Bound-to-Nothing-Fantasticus

The Strad Issue: January 2016
Description: Dutch trio takes on German Baroque ‘fantastic’ sonatas
Musicians: Fantasticus
Composer: Buxtehude, Erlebach, Krieger, Kühnel, Walther

‘Instituted to display genius’, remarked an early commentator on the extrovert Baroque string style recorded here, and he left open the question of whether he or the stylus fantasticus itself was concerned with music or performance. In truth the pair are more inseparable here than ever, and this Dutch-based trio is well schooled, as its name implies, in formal gestures and flair. The players respond keenly to the gestural extroversion of two sonatas by Philipp Erlebach and a teasing, passacaglia-like Capriccio by Johann Jacob Walther, whereas Buxtehude’s Sonata op.2 no.5 is slightly pallid in comparison with that of John Holloway and friends (Naxos).

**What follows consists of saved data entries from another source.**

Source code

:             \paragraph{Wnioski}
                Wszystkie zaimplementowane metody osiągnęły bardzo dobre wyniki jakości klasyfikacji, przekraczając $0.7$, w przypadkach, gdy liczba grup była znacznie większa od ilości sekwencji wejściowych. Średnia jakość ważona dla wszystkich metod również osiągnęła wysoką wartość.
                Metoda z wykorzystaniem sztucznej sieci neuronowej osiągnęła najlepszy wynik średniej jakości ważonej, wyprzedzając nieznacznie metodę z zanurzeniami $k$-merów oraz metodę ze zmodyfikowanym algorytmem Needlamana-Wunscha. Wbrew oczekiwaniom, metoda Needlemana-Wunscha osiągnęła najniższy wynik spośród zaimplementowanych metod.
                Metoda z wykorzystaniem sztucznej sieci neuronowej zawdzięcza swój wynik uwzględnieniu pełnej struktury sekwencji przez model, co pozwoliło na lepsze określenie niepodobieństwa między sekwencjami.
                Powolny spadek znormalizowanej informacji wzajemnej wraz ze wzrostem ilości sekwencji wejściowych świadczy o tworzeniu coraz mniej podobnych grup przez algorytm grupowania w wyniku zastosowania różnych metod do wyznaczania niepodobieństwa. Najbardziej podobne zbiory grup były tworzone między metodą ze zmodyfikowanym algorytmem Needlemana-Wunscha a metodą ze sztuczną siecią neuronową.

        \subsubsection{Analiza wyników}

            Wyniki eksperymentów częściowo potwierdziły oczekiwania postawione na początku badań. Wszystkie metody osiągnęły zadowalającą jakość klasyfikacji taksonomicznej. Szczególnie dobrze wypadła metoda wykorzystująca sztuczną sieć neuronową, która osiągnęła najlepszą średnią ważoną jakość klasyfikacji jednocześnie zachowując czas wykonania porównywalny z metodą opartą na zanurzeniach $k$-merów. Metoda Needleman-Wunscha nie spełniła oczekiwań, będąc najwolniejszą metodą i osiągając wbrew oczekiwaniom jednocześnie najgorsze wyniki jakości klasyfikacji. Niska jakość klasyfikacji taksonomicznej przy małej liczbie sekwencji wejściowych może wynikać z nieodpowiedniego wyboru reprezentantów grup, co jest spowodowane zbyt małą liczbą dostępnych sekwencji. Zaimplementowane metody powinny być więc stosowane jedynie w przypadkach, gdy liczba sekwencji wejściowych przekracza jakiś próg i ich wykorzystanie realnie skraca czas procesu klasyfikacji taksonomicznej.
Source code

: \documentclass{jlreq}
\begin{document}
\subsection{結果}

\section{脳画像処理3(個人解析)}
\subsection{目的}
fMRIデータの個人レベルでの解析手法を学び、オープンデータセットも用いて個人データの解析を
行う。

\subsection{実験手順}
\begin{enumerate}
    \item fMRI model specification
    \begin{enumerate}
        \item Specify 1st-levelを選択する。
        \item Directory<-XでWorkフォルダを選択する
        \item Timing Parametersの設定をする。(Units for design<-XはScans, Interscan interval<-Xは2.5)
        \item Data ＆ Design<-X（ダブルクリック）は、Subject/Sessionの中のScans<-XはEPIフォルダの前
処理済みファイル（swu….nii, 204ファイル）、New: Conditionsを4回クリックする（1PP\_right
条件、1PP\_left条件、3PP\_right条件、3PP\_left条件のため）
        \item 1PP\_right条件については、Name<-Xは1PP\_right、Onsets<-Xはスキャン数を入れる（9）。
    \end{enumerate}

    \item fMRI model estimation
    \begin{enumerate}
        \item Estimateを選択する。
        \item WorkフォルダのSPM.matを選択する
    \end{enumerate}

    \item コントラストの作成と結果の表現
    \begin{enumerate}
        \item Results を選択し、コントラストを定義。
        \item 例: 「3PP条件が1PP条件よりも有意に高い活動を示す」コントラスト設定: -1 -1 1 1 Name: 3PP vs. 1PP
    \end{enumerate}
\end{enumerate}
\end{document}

I warmed especially to Guillermo Brachetta’s free and easy harpsichord, playing across the bar-line, bending and breaking chords, knowing when to forget about pulse and wander off in vivid recitative. The disc’s high point is the G minor Praeludium of Buxtehude, in which Brachetta’s unerring pace generates impressive tension over the eight-minute span. The Resonus producer–engineer Adam Binks rightly gives him the spotlight for the first movement of August Kühnel’s A major Sonata, but then Bracchetta cedes to gambist Robert Smith for an extravagantly reflective aria. Violinist Rie Kimura brings a piercing and virtuosic presence to the top line, even if her figuration tends to tighten up in quick movements such as the invigorating mini-sonata in A major by Johann Philipp Krieger.